Response to consultation on draft implementing technical standards for uniform reporting under the Single Euro Payments Area Regulation
1. Do you perceive that the reporting requirements adequately cater for the situation where the PSP has already reported the same data to the authorities?
A large portion of data points required in the draft ITS, especially the different breakdowns for credit transfers in template S 01.00, is already reported as part of payment statistics reporting. The new reporting requirement under the draft ITS will essentially require re-submitting the same information to the recipient authority. It is therefore not considered efficient, especially in the longer term if additional breakdowns or formats will be requested. We believe that such new breakdowns or formats should not require a separate report, but should rather be introduced as part of the existing reports, or allow to provide a reference to the already submitted figures.
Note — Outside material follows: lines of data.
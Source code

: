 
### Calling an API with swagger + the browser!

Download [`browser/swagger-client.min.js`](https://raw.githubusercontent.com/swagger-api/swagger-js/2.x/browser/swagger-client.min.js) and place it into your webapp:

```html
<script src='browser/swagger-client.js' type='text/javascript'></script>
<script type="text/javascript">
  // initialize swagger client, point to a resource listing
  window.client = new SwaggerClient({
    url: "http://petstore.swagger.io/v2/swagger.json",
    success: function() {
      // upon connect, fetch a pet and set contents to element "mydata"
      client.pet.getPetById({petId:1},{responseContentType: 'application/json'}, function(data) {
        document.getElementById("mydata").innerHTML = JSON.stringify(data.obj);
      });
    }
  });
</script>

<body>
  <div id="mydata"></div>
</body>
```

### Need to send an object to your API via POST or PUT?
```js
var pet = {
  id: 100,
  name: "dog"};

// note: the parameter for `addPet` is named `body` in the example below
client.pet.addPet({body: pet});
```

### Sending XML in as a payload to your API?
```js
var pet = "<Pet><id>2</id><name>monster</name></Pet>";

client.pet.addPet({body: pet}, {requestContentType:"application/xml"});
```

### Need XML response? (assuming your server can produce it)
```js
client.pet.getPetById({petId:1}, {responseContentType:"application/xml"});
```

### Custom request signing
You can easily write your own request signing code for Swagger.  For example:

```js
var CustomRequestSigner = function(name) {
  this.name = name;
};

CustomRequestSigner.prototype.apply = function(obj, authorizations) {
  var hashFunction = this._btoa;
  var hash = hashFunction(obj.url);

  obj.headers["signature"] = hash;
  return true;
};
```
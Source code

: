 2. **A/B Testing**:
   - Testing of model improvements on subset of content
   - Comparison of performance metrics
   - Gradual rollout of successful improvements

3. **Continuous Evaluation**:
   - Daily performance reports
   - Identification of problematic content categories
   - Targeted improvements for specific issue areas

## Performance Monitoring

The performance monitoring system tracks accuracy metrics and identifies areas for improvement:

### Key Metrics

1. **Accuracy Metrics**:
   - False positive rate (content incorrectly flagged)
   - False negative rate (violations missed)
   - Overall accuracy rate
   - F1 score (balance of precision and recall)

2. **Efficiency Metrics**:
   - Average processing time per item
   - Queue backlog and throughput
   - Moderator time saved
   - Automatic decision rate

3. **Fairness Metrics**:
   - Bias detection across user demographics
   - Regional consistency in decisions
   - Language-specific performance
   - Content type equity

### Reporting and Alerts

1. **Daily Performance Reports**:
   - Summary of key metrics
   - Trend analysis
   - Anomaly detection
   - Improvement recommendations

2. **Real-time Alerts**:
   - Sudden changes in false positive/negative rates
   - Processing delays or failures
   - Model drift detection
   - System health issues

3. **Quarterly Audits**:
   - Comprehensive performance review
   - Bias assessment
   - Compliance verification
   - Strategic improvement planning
2. Do you consider the reporting requirements proposed in templates S 01.00 and S 02.00 to be suitable for carrying out a robust analysis and to strike an appropriate balance with the competing need to avoid excessive reporting burden for the industry?
We agree that the reporting requirements proposed in templates S 01.00 and S 02.00 will generally be suitable for carrying out a robust analysis and to strike an appropriate balance. We especially appreciate that information will be collected on aggregate levels for a full year. This approach will minimise the excessive reporting and reduce the reporting complexity significantly.
3. Do you consider the reporting requirements proposed in templates S 03.00 to be suitable for carrying out a robust analysis and to strike an appropriate balance with the competing need to avoid excessive reporting burden for the industry?
We agree that the reporting requirements proposed in templates S 03.00 will generally be suitable for carrying out a robust analysis and to strike an appropriate balance. We especially appreciate that information will be collected on aggregate levels for a full year. This approach will minimise the excessive reporting and reduce the reporting complexity significantly.
4. Do you consider that the reporting requirements on the charges for payment accounts and credit transfers will allow for a robust analysis of charges for such individual financial services where they are provided as part of a package of services? How could robustness be improved to strike the right balance between collecting relevant data and not overburdening the PSPs?
For analysing the development of charges for payment accounts, we propose to introduce an additional split for payment accounts held by consumers and PSUs other than consumers, as charges for payment accounts between those vary significantly, and aggregated data will not provide proper insight to recipient authorities.
5. Do you agree that, in light of the aims of the underlying regulation, there is a need for template S 04.00 to collect data on the number of rejected transactions on the side of the payer’s and payee’s PSP prior to the application of the IPR amendments to SEPA Regulation, and rejected transactions on the side of the payer’s PSP, and frozen funds on the side of the payee’s PSP, after the application of the IPR amendments to SEPA Regulation?
Considering the question asks about the rejected transactions in table S 04.00, we strongly disagree that data should be collected on the payee’s PSP side, for incoming payments. This information is inconsistent with the requirement in templates S 01.00 and S 02.00 that do not capture information on incoming payments, therefore collecting this information in template S04.00 will provide additional reporting complexity, but most importantly provide a misleading picture to recipient authorities. In addition, it will result in double reporting, as multiple PSPs will be reporting the same transactions.
6. Are the instructions and templates in Annex I and II clear to you or do any of the terms therein require to be defined further?
- Templates S 01.00 and S 02.00 refer to transfers that have been ‘initiated’, however we believe only transfers that have been ‘processed’ and resulted in a transfer of funds should be reported. Only this approach will allow identifying Instant Transfers with the status "Completed" within the required 10 seconds. In addition, this interpretation will align with the requirements of PSD2 and ECB payment statistics reporting.
- Template S 01.00 (question 0330) and S 02.00 (question 0150) on credit transfers initiated using mobile payment solutions mentions card payments. Please confirm whether the example of card payments has only been used to demonstrate the functionality of digital wallets. Our understanding is that card payments should be out of scope of the reporting requirement, as including them will increase the reporting complexity, affect template S 03.00 on the charges associated with payment accounts, but also reduce the accuracy of insight as some customers may hold several cards that incur more fees compared to the average population.
- Please further clarify the type of charge that needs to be reported in templates S 01.00 and S 02.00. For transfers with currency conversion, should the currency conversion fee be included or excluded from reporting?
7. Do you perceive the reporting requirements to be proportionate? Is there information contained in the templates that is overly burdensome to report?
As a global institution providing payment services beyond the EU, it may be rather burdensome to separate transfers that have been frozen / rejected as a result of the application of EU restrictive measures and restrictive measures of other jurisdictions that we need to comply with.